TASK PROMPT: Repeat every record word for word and omit the images.

EXTRACTED ENTRIES:
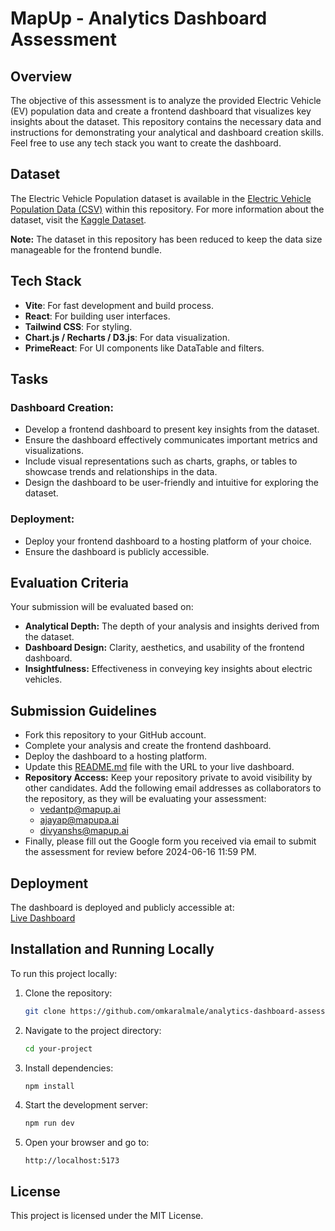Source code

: 
# MapUp - Analytics Dashboard Assessment

## Overview

The objective of this assessment is to analyze the provided Electric Vehicle (EV) population data and create a frontend dashboard that visualizes key insights about the dataset. This repository contains the necessary data and instructions for demonstrating your analytical and dashboard creation skills. Feel free to use any tech stack you want to create the dashboard.

## Dataset

The Electric Vehicle Population dataset is available in the [Electric Vehicle Population Data (CSV)](./data-to-visualize/Electric_Vehicle_Population_Data.csv) within this repository. For more information about the dataset, visit the [Kaggle Dataset](https://www.kaggle.com/datasets/willianoliveiragibin/electric-vehicle-population).

**Note:** The dataset in this repository has been reduced to keep the data size manageable for the frontend bundle.

## Tech Stack

- **Vite**: For fast development and build process.
- **React**: For building user interfaces.
- **Tailwind CSS**: For styling.
- **Chart.js / Recharts / D3.js**: For data visualization.
- **PrimeReact**: For UI components like DataTable and filters.

## Tasks

### Dashboard Creation:

- Develop a frontend dashboard to present key insights from the dataset.
- Ensure the dashboard effectively communicates important metrics and visualizations.
- Include visual representations such as charts, graphs, or tables to showcase trends and relationships in the data.
- Design the dashboard to be user-friendly and intuitive for exploring the dataset.

### Deployment:

- Deploy your frontend dashboard to a hosting platform of your choice.
- Ensure the dashboard is publicly accessible.

## Evaluation Criteria

Your submission will be evaluated based on:

- **Analytical Depth:** The depth of your analysis and insights derived from the dataset.
- **Dashboard Design:** Clarity, aesthetics, and usability of the frontend dashboard.
- **Insightfulness:** Effectiveness in conveying key insights about electric vehicles.

## Submission Guidelines

- Fork this repository to your GitHub account.
- Complete your analysis and create the frontend dashboard.
- Deploy the dashboard to a hosting platform.
- Update this [README.md](README.md) file with the URL to your live dashboard.
- **Repository Access:** Keep your repository private to avoid visibility by other candidates. Add the following email addresses as collaborators to the repository, as they will be evaluating your assessment:
  - vedantp@mapup.ai
  - ajayap@mapupa.ai
  - divyanshs@mapup.ai
- Finally, please fill out the Google form you received via email to submit the assessment for review before 2024-06-16 11:59 PM.

## Deployment

The dashboard is deployed and publicly accessible at:  
[Live Dashboard](https://snazzy-kheer-84e111.netlify.app/)

## Installation and Running Locally

To run this project locally:

1. Clone the repository:
   ```bash
   git clone https://github.com/omkaralmale/analytics-dashboard-assessment.git
   ```


2. Navigate to the project directory:

   ```bash
   cd your-project
   ```

3. Install dependencies:

   ```bash
   npm install
   ```

4. Start the development server:

   ```bash
   npm run dev
   ```

5. Open your browser and go to:
   ```
   http://localhost:5173
   ```

## License

This project is licensed under the MIT License.
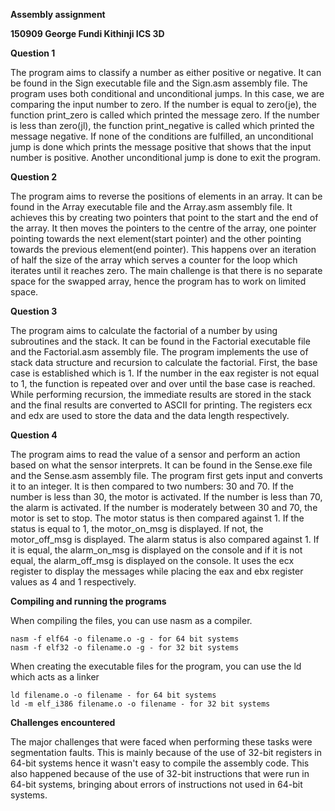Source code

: **Assembly assignment**

**150909 George Fundi Kithinji ICS 3D**


****Question 1****

The program aims to classify a number as either positive or negative. It can be found in the Sign executable file and the Sign.asm assembly file.
The program uses both conditional and unconditional jumps. In this case, we are comparing the input number to zero. If the number is equal to zero(je), the function print_zero is called which printed the message zero. If the number is less than zero(jl), the function print_negative is called which printed the message negative. If none of the conditions are fulfilled, an unconditional jump is done which prints the message positive that shows that the input number is positive. Another unconditional jump is done to exit the program. 

****Question 2****

The program aims to reverse the positions of elements in an array. It can be found in the Array executable file and the Array.asm assembly file. 
It achieves this by creating two pointers that point to the start and the end of the array. It then moves the pointers to the centre of the array, one pointer pointing towards the next element(start pointer) and the other pointing towards the previous element(end pointer). This happens over an iteration of half the size of the array which serves a counter for the loop which iterates until it reaches zero. The main challenge is that there is no separate space for the swapped array, hence the program has to work on limited space.

****Question 3****

The program aims to calculate the factorial of a number by using subroutines and the stack. It can be found in the Factorial executable file and the Factorial.asm assembly file.
The program implements the use of stack data structure and recursion to calculate the factorial. First, the base case is established which is 1. If the number in the eax register is not equal to 1, the function is repeated over and over until the base case is reached. While performing recursion, the immediate results are stored in the stack and the final results are converted to ASCII for printing. 
The registers ecx and edx are used to store the data and the data length respectively. 

****Question 4****

The program aims to read the value of a sensor and perform an action based on what the sensor interprets. It can be found in the Sense.exe file and the Sense.asm assembly file.
The program first gets input and converts it to an integer. It is then compared to two numbers: 30 and 70. If the number is less than 30, the motor is activated. If the number is less than 70, the alarm is activated. If the number is moderately between 30 and 70, the motor is set to stop. The motor status is then compared against 1. If the status is equal to 1, the motor_on_msg is displayed. If not, the motor_off_msg is displayed. 
The alarm status is also compared against 1. If it is equal, the alarm_on_msg is displayed on the console and if it is not equal, the alarm_off_msg is displayed on the console. It uses the ecx register to display the messages while placing the eax and ebx register values as 4 and 1 respectively.

****Compiling and running the programs****

When compiling the files, you can use nasm as a compiler.
```
nasm -f elf64 -o filename.o -g - for 64 bit systems
nasm -f elf32 -o filename.o -g - for 32 bit systems
```
When creating the executable files for the program, you can use the ld which acts as a linker
```
ld filename.o -o filename - for 64 bit systems
ld -m elf_i386 filename.o -o filename - for 32 bit systems
```
****Challenges encountered****

The major challenges that were faced when performing these tasks were segmentation faults. This is mainly because of the use of 32-bit registers in 64-bit systems hence it wasn't easy to compile the assembly code. This also happened because of the use of 32-bit instructions that were run in 64-bit systems, bringing about errors of instructions not used in 64-bit systems.


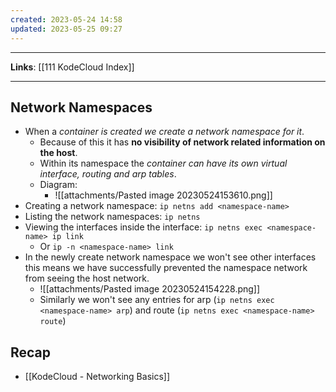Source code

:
 ```yaml
---
created: 2023-05-24 14:58
updated: 2023-05-25 09:27
---
```

---
**Links**: [[111 KodeCloud Index]]

---
## Network Namespaces
- When a *container is created we create a network namespace for it*.
	- Because of this it has **no visibility of network related information on the host**.
	- Within its namespace the *container can have its own virtual interface, routing and arp tables*.
	- Diagram:
		- ![[attachments/Pasted image 20230524153610.png]]
- Creating a network namespace: `ip netns add <namespace-name>`
- Listing the network namespaces: `ip netns`
- Viewing the interfaces inside the interface: `ip netns exec <namespace-name> ip link`
	- Or `ip -n <namespace-name> link `
- In the newly create network namespace we won't see other interfaces this means we have successfully prevented the namespace network from seeing the host network.
	- ![[attachments/Pasted image 20230524154228.png]]
	- Similarly we won't see any entries for arp (`ip netns exec <namespace-name> arp`) and route (`ip netns exec <namespace-name> route`)


## Recap
- [[KodeCloud - Networking Basics]]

WORKED SOLUTION:
Source code

: 
# MapUp - Analytics Dashboard Assessment

## Overview

The objective of this assessment is to analyze the provided Electric Vehicle (EV) population data and create a frontend dashboard that visualizes key insights about the dataset. This repository contains the necessary data and instructions for demonstrating your analytical and dashboard creation skills. Feel free to use any tech stack you want to create the dashboard.

## Dataset

The Electric Vehicle Population dataset is available in the [Electric Vehicle Population Data (CSV)](./data-to-visualize/Electric_Vehicle_Population_Data.csv) within this repository. For more information about the dataset, visit the [Kaggle Dataset](https://www.kaggle.com/datasets/willianoliveiragibin/electric-vehicle-population).

**Note:** The dataset in this repository has been reduced to keep the data size manageable for the frontend bundle.

## Tech Stack

- **Vite**: For fast development and build process.
- **React**: For building user interfaces.
- **Tailwind CSS**: For styling.
- **Chart.js / Recharts / D3.js**: For data visualization.
- **PrimeReact**: For UI components like DataTable and filters.

## Tasks

### Dashboard Creation:

- Develop a frontend dashboard to present key insights from the dataset.
- Ensure the dashboard effectively communicates important metrics and visualizations.
- Include visual representations such as charts, graphs, or tables to showcase trends and relationships in the data.
- Design the dashboard to be user-friendly and intuitive for exploring the dataset.

### Deployment:

- Deploy your frontend dashboard to a hosting platform of your choice.
- Ensure the dashboard is publicly accessible.

## Evaluation Criteria

Your submission will be evaluated based on:

- **Analytical Depth:** The depth of your analysis and insights derived from the dataset.
- **Dashboard Design:** Clarity, aesthetics, and usability of the frontend dashboard.
- **Insightfulness:** Effectiveness in conveying key insights about electric vehicles.

## Submission Guidelines

- Fork this repository to your GitHub account.
- Complete your analysis and create the frontend dashboard.
- Deploy the dashboard to a hosting platform.
- Update this [README.md](README.md) file with the URL to your live dashboard.
- **Repository Access:** Keep your repository private to avoid visibility by other candidates. Add the following email addresses as collaborators to the repository, as they will be evaluating your assessment:
  - vedantp@mapup.ai
  - ajayap@mapupa.ai
  - divyanshs@mapup.ai
- Finally, please fill out the Google form you received via email to submit the assessment for review before 2024-06-16 11:59 PM.

## Deployment

The dashboard is deployed and publicly accessible at:  
[Live Dashboard](https://snazzy-kheer-84e111.netlify.app/)

## Installation and Running Locally

To run this project locally:

1. Clone the repository:
   ```bash
   git clone https://github.com/omkaralmale/analytics-dashboard-assessment.git
   ```


2. Navigate to the project directory:

   ```bash
   cd your-project
   ```

3. Install dependencies:

   ```bash
   npm install
   ```

4. Start the development server:

   ```bash
   npm run dev
   ```

5. Open your browser and go to:
   ```
   http://localhost:5173
   ```

## License

This project is licensed under the MIT License.
Source code

: **Assembly assignment**

**150909 George Fundi Kithinji ICS 3D**


****Question 1****

The program aims to classify a number as either positive or negative. It can be found in the Sign executable file and the Sign.asm assembly file.
The program uses both conditional and unconditional jumps. In this case, we are comparing the input number to zero. If the number is equal to zero(je), the function print_zero is called which printed the message zero. If the number is less than zero(jl), the function print_negative is called which printed the message negative. If none of the conditions are fulfilled, an unconditional jump is done which prints the message positive that shows that the input number is positive. Another unconditional jump is done to exit the program. 

****Question 2****

The program aims to reverse the positions of elements in an array. It can be found in the Array executable file and the Array.asm assembly file. 
It achieves this by creating two pointers that point to the start and the end of the array. It then moves the pointers to the centre of the array, one pointer pointing towards the next element(start pointer) and the other pointing towards the previous element(end pointer). This happens over an iteration of half the size of the array which serves a counter for the loop which iterates until it reaches zero. The main challenge is that there is no separate space for the swapped array, hence the program has to work on limited space.

****Question 3****

The program aims to calculate the factorial of a number by using subroutines and the stack. It can be found in the Factorial executable file and the Factorial.asm assembly file.
The program implements the use of stack data structure and recursion to calculate the factorial. First, the base case is established which is 1. If the number in the eax register is not equal to 1, the function is repeated over and over until the base case is reached. While performing recursion, the immediate results are stored in the stack and the final results are converted to ASCII for printing. 
The registers ecx and edx are used to store the data and the data length respectively. 

****Question 4****

The program aims to read the value of a sensor and perform an action based on what the sensor interprets. It can be found in the Sense.exe file and the Sense.asm assembly file.
The program first gets input and converts it to an integer. It is then compared to two numbers: 30 and 70. If the number is less than 30, the motor is activated. If the number is less than 70, the alarm is activated. If the number is moderately between 30 and 70, the motor is set to stop. The motor status is then compared against 1. If the status is equal to 1, the motor_on_msg is displayed. If not, the motor_off_msg is displayed. 
The alarm status is also compared against 1. If it is equal, the alarm_on_msg is displayed on the console and if it is not equal, the alarm_off_msg is displayed on the console. It uses the ecx register to display the messages while placing the eax and ebx register values as 4 and 1 respectively.

****Compiling and running the programs****

When compiling the files, you can use nasm as a compiler.
```
nasm -f elf64 -o filename.o -g - for 64 bit systems
nasm -f elf32 -o filename.o -g - for 32 bit systems
```
When creating the executable files for the program, you can use the ld which acts as a linker
```
ld filename.o -o filename - for 64 bit systems
ld -m elf_i386 filename.o -o filename - for 32 bit systems
```
****Challenges encountered****

The major challenges that were faced when performing these tasks were segmentation faults. This is mainly because of the use of 32-bit registers in 64-bit systems hence it wasn't easy to compile the assembly code. This also happened because of the use of 32-bit instructions that were run in 64-bit systems, bringing about errors of instructions not used in 64-bit systems.


Source code

:
 ```yaml
---
created: 2023-05-24 14:58
updated: 2023-05-25 09:27
---
```

---
**Links**: [[111 KodeCloud Index]]

---
## Network Namespaces
- When a *container is created we create a network namespace for it*.
	- Because of this it has **no visibility of network related information on the host**.
	- Within its namespace the *container can have its own virtual interface, routing and arp tables*.
	- Diagram:
		- ![[attachments/Pasted image 20230524153610.png]]
- Creating a network namespace: `ip netns add <namespace-name>`
- Listing the network namespaces: `ip netns`
- Viewing the interfaces inside the interface: `ip netns exec <namespace-name> ip link`
	- Or `ip -n <namespace-name> link `
- In the newly create network namespace we won't see other interfaces this means we have successfully prevented the namespace network from seeing the host network.
	- ![[attachments/Pasted image 20230524154228.png]]
	- Similarly we won't see any entries for arp (`ip netns exec <namespace-name> arp`) and route (`ip netns exec <namespace-name> route`)


## Recap
- [[KodeCloud - Networking Basics]]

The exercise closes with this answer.